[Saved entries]
------------

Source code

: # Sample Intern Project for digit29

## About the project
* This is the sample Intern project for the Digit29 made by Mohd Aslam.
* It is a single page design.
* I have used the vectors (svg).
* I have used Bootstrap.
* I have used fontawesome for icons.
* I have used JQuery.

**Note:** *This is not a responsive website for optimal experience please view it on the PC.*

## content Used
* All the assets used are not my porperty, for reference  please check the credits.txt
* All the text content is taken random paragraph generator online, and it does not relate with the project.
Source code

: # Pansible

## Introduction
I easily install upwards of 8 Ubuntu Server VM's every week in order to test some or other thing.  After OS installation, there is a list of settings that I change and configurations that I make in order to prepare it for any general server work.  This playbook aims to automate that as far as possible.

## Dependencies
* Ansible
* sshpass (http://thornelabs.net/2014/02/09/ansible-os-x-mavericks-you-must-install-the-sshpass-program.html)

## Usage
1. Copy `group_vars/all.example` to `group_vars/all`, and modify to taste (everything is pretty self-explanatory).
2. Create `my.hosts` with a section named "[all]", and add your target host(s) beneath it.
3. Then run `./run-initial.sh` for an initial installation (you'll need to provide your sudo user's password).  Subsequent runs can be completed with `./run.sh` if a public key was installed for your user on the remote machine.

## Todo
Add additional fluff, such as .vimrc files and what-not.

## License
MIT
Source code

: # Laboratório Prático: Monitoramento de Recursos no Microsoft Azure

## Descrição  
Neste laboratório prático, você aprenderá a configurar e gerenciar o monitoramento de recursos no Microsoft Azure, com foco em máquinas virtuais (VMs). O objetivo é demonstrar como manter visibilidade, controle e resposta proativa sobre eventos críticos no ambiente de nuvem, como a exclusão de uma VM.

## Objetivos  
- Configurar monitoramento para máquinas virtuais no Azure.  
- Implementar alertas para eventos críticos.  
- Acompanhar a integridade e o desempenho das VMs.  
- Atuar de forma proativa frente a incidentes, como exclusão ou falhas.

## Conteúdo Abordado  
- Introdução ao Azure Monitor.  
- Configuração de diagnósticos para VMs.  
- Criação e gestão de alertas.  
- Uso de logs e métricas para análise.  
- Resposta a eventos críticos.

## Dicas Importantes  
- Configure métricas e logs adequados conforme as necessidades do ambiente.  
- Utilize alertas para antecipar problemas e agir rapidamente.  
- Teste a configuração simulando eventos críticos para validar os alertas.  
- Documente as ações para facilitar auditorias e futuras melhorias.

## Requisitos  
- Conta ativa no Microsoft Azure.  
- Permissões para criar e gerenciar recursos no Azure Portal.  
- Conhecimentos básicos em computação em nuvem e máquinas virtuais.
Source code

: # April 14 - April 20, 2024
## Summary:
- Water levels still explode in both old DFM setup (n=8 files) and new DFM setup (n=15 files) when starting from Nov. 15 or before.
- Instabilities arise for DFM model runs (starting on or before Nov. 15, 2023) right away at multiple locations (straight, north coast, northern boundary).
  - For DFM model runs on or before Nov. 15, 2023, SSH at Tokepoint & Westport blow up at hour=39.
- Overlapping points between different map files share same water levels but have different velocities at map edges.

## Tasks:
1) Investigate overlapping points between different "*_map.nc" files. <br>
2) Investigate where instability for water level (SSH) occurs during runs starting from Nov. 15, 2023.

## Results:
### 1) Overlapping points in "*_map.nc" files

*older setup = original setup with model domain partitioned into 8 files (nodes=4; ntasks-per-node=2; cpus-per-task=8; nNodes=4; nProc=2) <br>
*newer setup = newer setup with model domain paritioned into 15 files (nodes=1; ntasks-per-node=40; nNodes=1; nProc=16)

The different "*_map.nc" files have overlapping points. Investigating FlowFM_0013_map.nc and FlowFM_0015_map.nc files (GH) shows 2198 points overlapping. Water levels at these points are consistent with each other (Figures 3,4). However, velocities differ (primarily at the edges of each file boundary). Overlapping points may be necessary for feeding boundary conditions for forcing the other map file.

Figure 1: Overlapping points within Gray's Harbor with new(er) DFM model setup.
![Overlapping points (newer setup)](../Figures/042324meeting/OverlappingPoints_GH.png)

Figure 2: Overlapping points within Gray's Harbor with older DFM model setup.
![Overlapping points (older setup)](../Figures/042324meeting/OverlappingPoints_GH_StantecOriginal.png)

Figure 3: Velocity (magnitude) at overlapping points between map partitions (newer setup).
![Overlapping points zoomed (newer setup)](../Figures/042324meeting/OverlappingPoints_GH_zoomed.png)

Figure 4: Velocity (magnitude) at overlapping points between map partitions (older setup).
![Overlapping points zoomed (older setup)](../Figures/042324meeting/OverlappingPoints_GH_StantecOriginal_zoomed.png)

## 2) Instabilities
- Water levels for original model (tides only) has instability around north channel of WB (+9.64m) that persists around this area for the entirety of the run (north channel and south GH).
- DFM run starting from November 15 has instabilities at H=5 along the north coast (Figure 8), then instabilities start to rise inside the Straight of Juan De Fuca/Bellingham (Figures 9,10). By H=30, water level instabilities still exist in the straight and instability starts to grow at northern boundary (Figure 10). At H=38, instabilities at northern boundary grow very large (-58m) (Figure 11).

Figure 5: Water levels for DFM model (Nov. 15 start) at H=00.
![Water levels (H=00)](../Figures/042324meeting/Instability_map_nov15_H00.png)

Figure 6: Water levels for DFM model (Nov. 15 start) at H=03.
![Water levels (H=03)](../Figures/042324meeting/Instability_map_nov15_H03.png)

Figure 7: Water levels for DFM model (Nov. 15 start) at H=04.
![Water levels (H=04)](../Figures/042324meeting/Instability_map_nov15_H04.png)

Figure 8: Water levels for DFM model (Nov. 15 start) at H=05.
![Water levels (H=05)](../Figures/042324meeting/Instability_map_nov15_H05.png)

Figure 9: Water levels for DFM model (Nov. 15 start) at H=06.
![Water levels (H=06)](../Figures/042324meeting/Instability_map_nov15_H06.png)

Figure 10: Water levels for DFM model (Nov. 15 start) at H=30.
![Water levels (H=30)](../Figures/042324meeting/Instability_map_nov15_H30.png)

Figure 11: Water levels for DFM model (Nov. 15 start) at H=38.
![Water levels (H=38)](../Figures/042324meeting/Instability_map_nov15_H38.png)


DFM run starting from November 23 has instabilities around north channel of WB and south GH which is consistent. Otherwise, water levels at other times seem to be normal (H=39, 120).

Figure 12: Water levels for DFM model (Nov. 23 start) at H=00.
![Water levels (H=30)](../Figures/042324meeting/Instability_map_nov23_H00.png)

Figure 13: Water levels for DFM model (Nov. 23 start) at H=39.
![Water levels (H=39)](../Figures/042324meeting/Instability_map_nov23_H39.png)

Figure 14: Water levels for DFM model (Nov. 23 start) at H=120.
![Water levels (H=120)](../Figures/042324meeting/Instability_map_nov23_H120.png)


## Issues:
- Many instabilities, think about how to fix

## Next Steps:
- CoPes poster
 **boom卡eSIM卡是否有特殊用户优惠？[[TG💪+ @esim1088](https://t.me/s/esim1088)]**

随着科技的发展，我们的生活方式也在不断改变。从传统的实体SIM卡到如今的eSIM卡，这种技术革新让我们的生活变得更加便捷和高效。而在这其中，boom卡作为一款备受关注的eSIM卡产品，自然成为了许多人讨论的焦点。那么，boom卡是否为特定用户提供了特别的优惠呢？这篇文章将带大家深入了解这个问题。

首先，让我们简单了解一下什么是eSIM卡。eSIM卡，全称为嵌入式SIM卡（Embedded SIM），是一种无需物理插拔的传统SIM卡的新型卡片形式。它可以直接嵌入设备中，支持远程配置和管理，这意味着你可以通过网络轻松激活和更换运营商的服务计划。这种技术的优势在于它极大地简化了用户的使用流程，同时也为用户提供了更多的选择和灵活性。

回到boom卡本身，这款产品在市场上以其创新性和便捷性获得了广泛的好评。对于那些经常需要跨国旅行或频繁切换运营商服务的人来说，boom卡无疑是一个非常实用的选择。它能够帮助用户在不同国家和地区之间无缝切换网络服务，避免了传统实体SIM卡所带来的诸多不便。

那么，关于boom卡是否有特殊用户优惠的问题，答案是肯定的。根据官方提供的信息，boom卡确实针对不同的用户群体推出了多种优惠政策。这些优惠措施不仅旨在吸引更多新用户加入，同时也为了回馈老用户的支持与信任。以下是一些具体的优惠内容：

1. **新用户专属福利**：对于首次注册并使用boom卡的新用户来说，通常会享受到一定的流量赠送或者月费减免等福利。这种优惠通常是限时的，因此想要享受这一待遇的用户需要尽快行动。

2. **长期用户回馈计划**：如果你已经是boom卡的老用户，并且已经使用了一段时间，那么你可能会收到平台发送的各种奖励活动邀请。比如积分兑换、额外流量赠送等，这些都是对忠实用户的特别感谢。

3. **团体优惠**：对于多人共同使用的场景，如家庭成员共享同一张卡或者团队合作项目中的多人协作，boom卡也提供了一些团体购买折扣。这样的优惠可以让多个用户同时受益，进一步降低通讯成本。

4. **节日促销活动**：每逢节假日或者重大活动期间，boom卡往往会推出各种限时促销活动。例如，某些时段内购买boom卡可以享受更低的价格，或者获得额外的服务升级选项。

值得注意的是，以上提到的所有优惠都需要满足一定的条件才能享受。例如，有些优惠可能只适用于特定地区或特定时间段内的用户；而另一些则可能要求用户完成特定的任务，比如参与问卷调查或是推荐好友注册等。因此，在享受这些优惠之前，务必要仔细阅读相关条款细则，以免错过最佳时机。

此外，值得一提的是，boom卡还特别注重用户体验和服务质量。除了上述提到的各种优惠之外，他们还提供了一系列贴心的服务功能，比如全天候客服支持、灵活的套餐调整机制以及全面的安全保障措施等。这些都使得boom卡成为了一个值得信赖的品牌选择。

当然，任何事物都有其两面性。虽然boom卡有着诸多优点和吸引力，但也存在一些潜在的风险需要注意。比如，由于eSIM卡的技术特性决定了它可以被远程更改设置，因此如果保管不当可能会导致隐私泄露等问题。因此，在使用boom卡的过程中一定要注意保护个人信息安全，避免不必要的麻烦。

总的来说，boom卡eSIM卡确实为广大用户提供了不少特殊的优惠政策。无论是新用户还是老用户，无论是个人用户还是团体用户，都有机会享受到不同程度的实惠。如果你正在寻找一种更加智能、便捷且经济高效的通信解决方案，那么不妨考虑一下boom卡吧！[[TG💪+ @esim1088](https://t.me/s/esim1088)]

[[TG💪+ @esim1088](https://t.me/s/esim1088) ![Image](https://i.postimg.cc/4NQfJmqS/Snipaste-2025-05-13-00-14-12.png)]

------------

[What to work on] Go through the entries and filter for lines holding the word "different"; copy each match.

[Completed exercise]
- Overlapping points between different map files share same water levels but have different velocities at map edges.
1) Investigate overlapping points between different "*_map.nc" files. <br>
The different "*_map.nc" files have overlapping points. Investigating FlowFM_0013_map.nc and FlowFM_0015_map.nc files (GH) shows 2198 points overlapping. Water levels at these points are consistent with each other (Figures 3,4). However, velocities differ (primarily at the edges of each file boundary). Overlapping points may be necessary for feeding boundary conditions for forcing the other map file.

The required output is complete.